Entity Disambiguation based on a Probabilistic Taxonomy

  • Masumi Shirakawa ,
  • Haixun Wang ,
  • ,
  • Zhongyuan Wang ,
  • Kotaro Nakayama ,
  • Takahiro Hara ,
  • Shojiro Nishio

MSR-TR-2011-125 |

This paper presents a method for entity disambiguation, one of the most substantial tasks for machines to understand text in natural languages. In a natural language, terms have ambiguity, e.g. “Barcelona” usually means a Spanish city but it can also refer to a professional football club. In our work, we utilize a probabilistic taxonomy that is as rich as our mental world in terms of the concepts of worldly facts it contains. We then employ a naive Bayes probabilistic model to disambiguate a term by identifying its related terms in the same document. Specifically, our method consists of two steps: clustering related terms and conceptualizing the cluster using the probabilistic taxonomy. We cluster related terms probabilistically instead of using any threshold-based deterministic clustering approach.

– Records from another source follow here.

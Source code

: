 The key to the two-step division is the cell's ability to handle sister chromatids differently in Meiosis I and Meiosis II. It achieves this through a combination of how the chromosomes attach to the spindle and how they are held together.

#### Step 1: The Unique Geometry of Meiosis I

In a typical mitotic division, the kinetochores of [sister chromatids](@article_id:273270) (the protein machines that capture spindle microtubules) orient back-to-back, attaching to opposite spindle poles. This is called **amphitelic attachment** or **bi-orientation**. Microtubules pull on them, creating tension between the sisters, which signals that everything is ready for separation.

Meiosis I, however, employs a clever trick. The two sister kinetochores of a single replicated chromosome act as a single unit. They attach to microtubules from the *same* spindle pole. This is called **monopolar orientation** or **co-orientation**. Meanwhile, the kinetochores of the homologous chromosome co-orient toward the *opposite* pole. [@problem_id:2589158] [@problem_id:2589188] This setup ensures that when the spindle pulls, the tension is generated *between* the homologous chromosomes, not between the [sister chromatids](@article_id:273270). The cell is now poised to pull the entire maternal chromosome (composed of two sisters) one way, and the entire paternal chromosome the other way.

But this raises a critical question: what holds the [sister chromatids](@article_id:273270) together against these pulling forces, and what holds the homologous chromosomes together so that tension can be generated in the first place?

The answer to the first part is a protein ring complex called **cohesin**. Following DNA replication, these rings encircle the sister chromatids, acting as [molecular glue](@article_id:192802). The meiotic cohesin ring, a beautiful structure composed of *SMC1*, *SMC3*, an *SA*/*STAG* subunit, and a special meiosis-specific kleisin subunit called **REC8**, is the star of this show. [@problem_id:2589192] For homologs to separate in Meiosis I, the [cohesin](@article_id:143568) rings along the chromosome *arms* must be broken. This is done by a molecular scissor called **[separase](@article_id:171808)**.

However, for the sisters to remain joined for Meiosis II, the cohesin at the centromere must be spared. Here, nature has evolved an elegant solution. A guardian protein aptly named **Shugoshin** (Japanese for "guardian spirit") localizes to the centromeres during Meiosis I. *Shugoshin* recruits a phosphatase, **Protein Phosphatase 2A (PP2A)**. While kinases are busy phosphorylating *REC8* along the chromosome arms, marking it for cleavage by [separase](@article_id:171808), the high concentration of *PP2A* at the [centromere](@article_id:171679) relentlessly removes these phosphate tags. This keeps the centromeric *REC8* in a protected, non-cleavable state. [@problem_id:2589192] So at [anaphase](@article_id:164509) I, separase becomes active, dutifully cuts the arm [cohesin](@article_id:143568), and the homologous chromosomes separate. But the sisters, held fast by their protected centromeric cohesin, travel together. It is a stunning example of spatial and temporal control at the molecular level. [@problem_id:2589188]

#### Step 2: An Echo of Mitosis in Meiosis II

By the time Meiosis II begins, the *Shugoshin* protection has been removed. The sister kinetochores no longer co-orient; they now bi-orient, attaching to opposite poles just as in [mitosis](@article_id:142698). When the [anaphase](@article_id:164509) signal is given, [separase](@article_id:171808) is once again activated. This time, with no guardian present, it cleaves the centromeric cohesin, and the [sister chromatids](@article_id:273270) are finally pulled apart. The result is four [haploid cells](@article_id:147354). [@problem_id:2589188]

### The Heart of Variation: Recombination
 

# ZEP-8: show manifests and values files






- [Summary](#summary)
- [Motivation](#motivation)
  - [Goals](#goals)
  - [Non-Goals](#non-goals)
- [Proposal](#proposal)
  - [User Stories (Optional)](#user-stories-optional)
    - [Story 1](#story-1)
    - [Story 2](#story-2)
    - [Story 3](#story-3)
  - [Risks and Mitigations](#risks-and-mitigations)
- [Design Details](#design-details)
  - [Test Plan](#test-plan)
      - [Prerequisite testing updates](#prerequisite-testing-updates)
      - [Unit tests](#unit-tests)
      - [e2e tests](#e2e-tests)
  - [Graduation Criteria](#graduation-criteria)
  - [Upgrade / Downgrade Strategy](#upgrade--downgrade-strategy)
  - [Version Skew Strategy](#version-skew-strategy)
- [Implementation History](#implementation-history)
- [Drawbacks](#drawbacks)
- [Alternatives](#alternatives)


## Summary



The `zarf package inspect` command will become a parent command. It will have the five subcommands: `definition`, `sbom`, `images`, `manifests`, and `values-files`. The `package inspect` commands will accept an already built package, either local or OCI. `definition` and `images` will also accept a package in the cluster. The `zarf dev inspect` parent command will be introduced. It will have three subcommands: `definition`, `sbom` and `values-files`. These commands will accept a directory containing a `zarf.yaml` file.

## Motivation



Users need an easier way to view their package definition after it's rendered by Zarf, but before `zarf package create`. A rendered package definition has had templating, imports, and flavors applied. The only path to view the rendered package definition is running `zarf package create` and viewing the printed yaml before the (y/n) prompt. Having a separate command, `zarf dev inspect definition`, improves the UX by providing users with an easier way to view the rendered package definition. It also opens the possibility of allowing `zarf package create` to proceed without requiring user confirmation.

Our method automatically adjusts the relevance weight between two terms by taking the topic of the document into consideration. This enables us to perform clustering without using a sensitive, predefined threshold. Then, we conceptualize all possible clusters using the probabilistic taxonomy, and we aggregate the probabilities of each concept to find the most likely one. Experimental results show that our method outperforms threshold-based methods with optimally set thresholds as well as several gold standard approaches for entity disambiguation.